Exercise goal
The response should be exactly the number of lines in the material below that contain the word "leefklimaat".
___ Given records ___
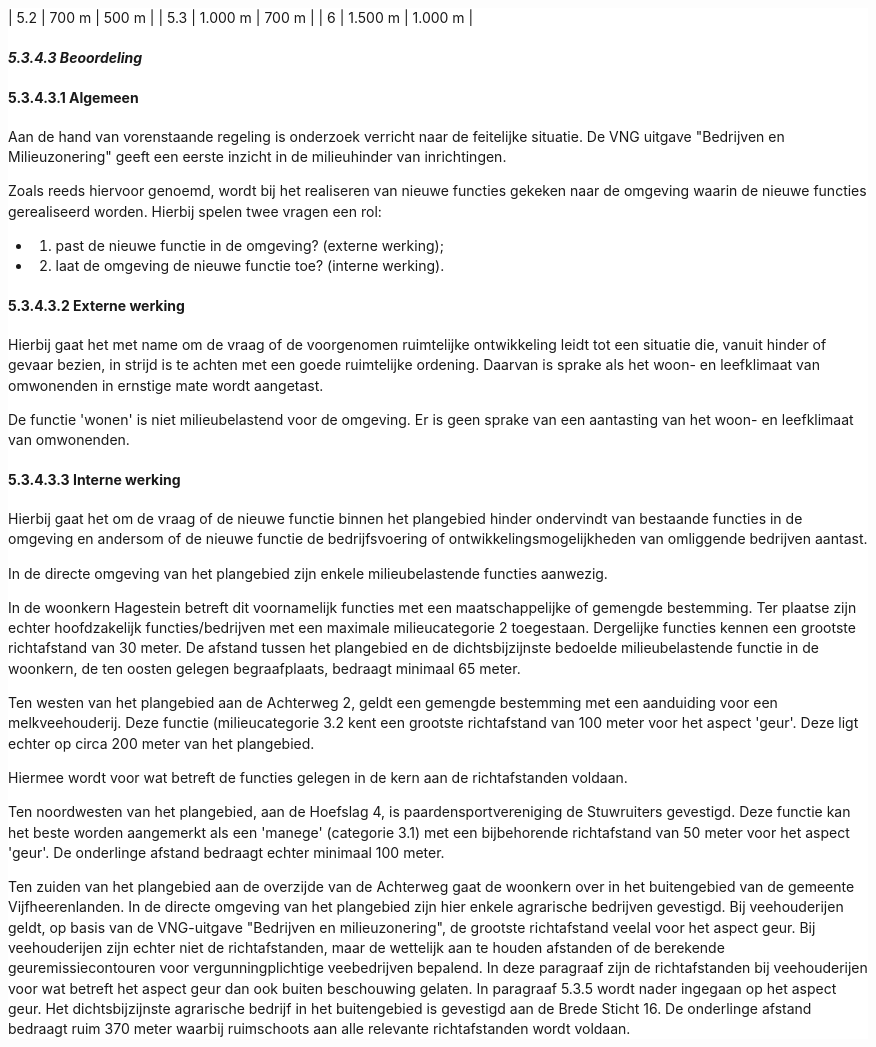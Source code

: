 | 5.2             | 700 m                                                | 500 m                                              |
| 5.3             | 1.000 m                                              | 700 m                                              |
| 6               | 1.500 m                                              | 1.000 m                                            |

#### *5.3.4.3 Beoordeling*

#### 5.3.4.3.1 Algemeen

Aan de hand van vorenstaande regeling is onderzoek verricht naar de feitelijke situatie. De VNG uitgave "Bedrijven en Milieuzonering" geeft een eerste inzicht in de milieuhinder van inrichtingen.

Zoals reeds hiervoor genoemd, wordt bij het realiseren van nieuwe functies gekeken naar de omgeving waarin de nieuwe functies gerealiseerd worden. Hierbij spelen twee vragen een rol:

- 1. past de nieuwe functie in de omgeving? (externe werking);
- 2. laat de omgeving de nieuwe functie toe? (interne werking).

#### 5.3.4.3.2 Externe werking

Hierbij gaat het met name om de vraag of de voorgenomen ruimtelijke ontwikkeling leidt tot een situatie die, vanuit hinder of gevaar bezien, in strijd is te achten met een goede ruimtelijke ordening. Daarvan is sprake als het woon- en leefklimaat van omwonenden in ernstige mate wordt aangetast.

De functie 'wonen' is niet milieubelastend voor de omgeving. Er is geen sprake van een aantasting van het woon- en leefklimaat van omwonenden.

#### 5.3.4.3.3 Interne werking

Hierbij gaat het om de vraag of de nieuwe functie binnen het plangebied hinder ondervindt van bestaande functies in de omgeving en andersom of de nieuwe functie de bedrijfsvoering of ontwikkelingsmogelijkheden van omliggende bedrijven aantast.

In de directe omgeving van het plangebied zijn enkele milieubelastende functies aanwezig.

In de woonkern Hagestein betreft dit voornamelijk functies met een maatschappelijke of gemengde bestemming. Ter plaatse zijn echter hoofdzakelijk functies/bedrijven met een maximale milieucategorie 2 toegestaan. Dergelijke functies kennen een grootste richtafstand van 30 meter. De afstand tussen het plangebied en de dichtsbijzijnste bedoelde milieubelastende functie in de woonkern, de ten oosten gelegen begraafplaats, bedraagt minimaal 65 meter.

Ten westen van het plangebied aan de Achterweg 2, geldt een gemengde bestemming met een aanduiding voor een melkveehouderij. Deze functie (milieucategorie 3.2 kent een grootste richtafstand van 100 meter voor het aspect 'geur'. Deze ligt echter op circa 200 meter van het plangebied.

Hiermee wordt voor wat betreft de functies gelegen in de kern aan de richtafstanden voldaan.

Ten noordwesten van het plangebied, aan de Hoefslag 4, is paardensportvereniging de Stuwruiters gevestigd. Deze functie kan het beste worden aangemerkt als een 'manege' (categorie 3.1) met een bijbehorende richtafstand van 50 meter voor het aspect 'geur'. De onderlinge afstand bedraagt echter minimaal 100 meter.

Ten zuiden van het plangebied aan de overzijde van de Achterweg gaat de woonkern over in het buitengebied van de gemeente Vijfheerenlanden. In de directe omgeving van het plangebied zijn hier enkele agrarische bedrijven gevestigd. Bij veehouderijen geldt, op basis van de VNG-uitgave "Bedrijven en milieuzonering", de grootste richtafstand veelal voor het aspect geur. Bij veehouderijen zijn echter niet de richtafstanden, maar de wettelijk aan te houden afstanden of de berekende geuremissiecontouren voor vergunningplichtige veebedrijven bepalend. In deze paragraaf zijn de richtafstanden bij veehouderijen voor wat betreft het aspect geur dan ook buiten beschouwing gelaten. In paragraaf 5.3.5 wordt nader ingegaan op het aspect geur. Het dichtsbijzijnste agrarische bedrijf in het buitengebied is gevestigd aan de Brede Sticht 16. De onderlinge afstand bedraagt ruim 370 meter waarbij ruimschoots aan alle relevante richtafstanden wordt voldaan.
___
Exercise result
2